If we do stay in, we are going to have to take the free movement of people much more seriously: with better efforts at integration, and honesty and good planning for the 300,000 net addition to the population we will get for the next few years. Politicians need to get their fingers out of their ears and stop going 'la-la-la' - yes we get benefits from immigration, and plenty of them. But we can't deal with 300,000 addition to the population each year the same way we dealt with 30,000, and we need a fuller vision of the human person than the EU's freely moving worker.
7. David Cameron has dug his own grave. Having won an election on the basis that he wanted us to stay in a 'reformed EU', he hasn't won the reforms he wanted, and is now expecting us to believe that leaving the EU would unleash the Apocalypse. If it was that bad, he should never have offered a referendum in the process. As the main spokesman for Bremain, it is impossible to take his words seriously. Meanwhile Jeremy Corbyn is compromised by his own historic opposition to the EU, and the media fascination with internal Tory politics which means they don't report what Labour, Libdem or Green politicians have to say. We are not hearing the best arguments, and we are not hearing them through the best people. Come back Nick Clegg, all is forgiven.

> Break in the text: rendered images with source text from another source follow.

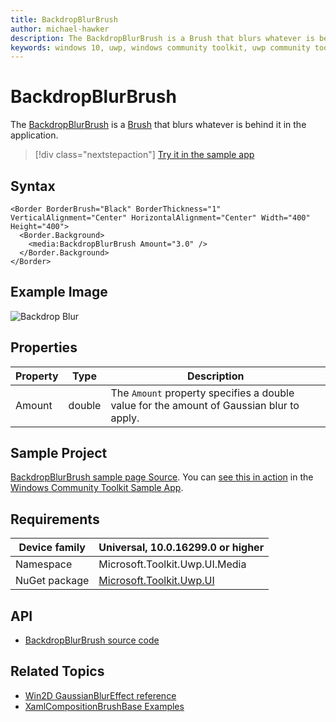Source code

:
```yaml
---
title: BackdropBlurBrush
author: michael-hawker
description: The BackdropBlurBrush is a Brush that blurs whatever is behind it in the application.
keywords: windows 10, uwp, windows community toolkit, uwp community toolkit, uwp toolkit, brush, backdrop, blur
---
```


# BackdropBlurBrush

The [BackdropBlurBrush](https://docs.microsoft.com/dotnet/api/microsoft.toolkit.uwp.ui.media.backdropblurbrush) is a [Brush](https://docs.microsoft.com/uwp/api/windows.ui.xaml.media.brush) that blurs whatever is behind it in the application.

> [!div class="nextstepaction"]
> [Try it in the sample app](uwpct://Brushes?sample=BackdropBlurBrush)

## Syntax

```xaml
<Border BorderBrush="Black" BorderThickness="1" VerticalAlignment="Center" HorizontalAlignment="Center" Width="400" Height="400">
  <Border.Background>
    <media:BackdropBlurBrush Amount="3.0" />
  </Border.Background>
</Border>
```

## Example Image

![Backdrop Blur](../resources/images/Brushes/BackdropBlur.jpg "Backdrop Blur")

## Properties

| Property | Type | Description |
| -- | -- | -- |
| Amount | double | The `Amount` property specifies a double value for the amount of Gaussian blur to apply. |

## Sample Project

[BackdropBlurBrush sample page Source](https://github.com/Microsoft/WindowsCommunityToolkit//tree/master/Microsoft.Toolkit.Uwp.SampleApp/SamplePages/BackdropBlurBrush). You can [see this in action](uwpct://Brushes?sample=BackdropBlurBrush) in the [Windows Community Toolkit Sample App](http://aka.ms/uwptoolkitapp).

## Requirements

| Device family | Universal, 10.0.16299.0 or higher |
| --- | --- |
| Namespace | Microsoft.Toolkit.Uwp.UI.Media |
| NuGet package | [Microsoft.Toolkit.Uwp.UI](https://www.nuget.org/packages/Microsoft.Toolkit.Uwp.UI/) |

## API

* [BackdropBlurBrush source code](https://github.com/Microsoft/WindowsCommunityToolkit//blob/master/Microsoft.Toolkit.Uwp.UI/Media/BackdropBlurBrush.cs)

## Related Topics

* [Win2D GaussianBlurEffect reference](http://microsoft.github.io/Win2D/html/T_Microsoft_Graphics_Canvas_Effects_GaussianBlurEffect.htm)
* [XamlCompositionBrushBase Examples](https://docs.microsoft.com/uwp/api/windows.ui.xaml.media.xamlcompositionbrushbase#examples)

Does the Bible tell us how to vote on the 23rd? No. And neither will I. But it does tell us to act in love not fear, welcome others as Christ welcomed us, act unselfishly, resist human attempts to replace God with any other absolute claim to loyalty (national or international), and to pray for those in government.
God of truth,
give us grace to debate the issues in this referendum
with honesty and openness.
Give generosity to those who seek to form opinion
and discernment to those who vote,
that our nation may prosper
and that with all the peoples of Europe
we may work for peace and the common good;
for the sake of Jesus Christ our Lord.